I have known people who were non-conformist for the sake of it, to make some kind of statement against mainstream, popular culture, and there are groups based on that idea. But that has never appealed to me: I find them to be merely the mirror image of those who slavishly follow the latest fashions in music, TV, clothing and so on, and as such are as bereft of independent thought. I can be confident that if I like something that happens to be popular it is purely because I appreciate some aspect of it.

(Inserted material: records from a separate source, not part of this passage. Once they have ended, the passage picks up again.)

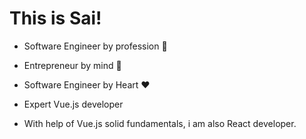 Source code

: # This is Sai!

* Software Engineer by profession 💼
* Entrepreneur by mind 🧠 
* Software Engineer by Heart ❤️

* Expert Vue.js developer
* With help of Vue.js solid fundamentals, i am also React developer.
  
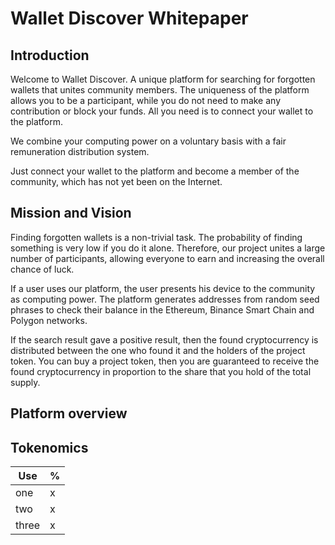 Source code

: # Wallet Discover Whitepaper

## Introduction

Welcome to Wallet Discover. A unique platform for searching for forgotten wallets that unites community members. The uniqueness of the platform allows you to be a participant, while you do not need to make any contribution or block your funds. All you need is to connect your wallet to the platform. 

We combine your computing power on a voluntary basis with a fair remuneration distribution system.

Just connect your wallet to the platform and become a member of the community, which has not yet been on the Internet.

## Mission and Vision

Finding forgotten wallets is a non-trivial task. The probability of finding something is very low if you do it alone. Therefore, our project unites a large number of participants, allowing everyone to earn and increasing the overall chance of luck.

If a user uses our platform, the user presents his device to the community as computing power. The platform generates addresses from random seed phrases to check their balance in the Ethereum, Binance Smart Chain and Polygon networks. 

If the search result gave a positive result, then the found cryptocurrency is distributed between the one who found it and the holders of the project token. You can buy a project token, then you are guaranteed to receive the found cryptocurrency in proportion to the share that you hold of the total supply.

## Platform overview



## Tokenomics

| **Use** | **%** |
|---------|-------|
| one     | x     |
| two     | x     |
| three   | x     | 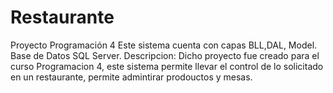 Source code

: # Restaurante
Proyecto Programación 4
Este sistema cuenta con capas BLL,DAL, Model.
Base de Datos SQL Server.
Descripcion: Dicho proyecto fue creado para el curso Programacion 4, este sistema permite llevar el control de lo solicitado en un 
restaurante, permite admintirar prodouctos y mesas. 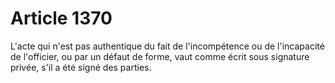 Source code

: # Article 1370

L'acte qui n'est pas authentique du fait de l'incompétence ou de l'incapacité de l'officier, ou par un défaut de forme, vaut comme écrit sous signature privée, s'il a été signé des parties.
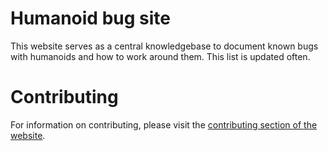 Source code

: # Humanoid bug site

This website serves as a central knowledgebase to document known bugs with humanoids and how to work around them. This list is updated often.

# Contributing

For information on contributing, please visit the [contributing section of the website](https://robloxhumanoids.github.io). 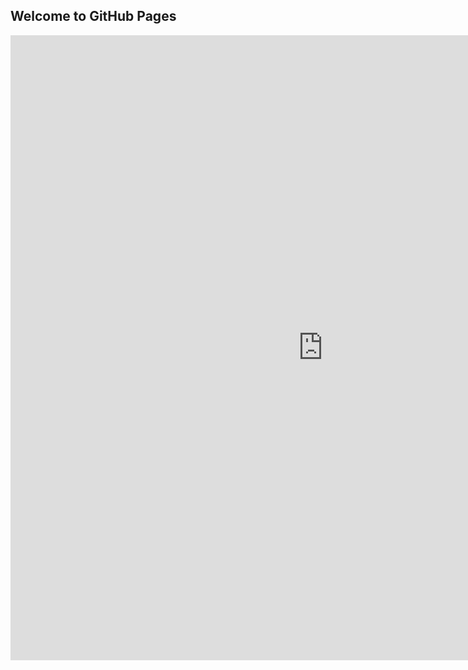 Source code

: ## Welcome to GitHub Pages

<iframe width="1000" height="1000" style="border: 0px;" src="https://studio.code.org/projects/gamelab/plKvZUFUGFMoDfj4VZF05FKTe39EJbJHHk0_2Le4ud4/embed"></iframe>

Sartre’s “L’enfer, c’est les autres” doesn’t describe my outlook: I enjoy the company of other people as long as I maintain certain boundaries, which include being able to drop in and out as it suits me. I’ve found I can’t simulate an interest I don’t have, so if a group of my friends are doing something that isn’t my thing I feel no obligation to join in.
I guess I’ve gravitated to the kind of people who don’t make demands on me, who are happy to let me be myself and do my own thing. When that happens to coincide with what other people are doing then, yes, I am happy to join in.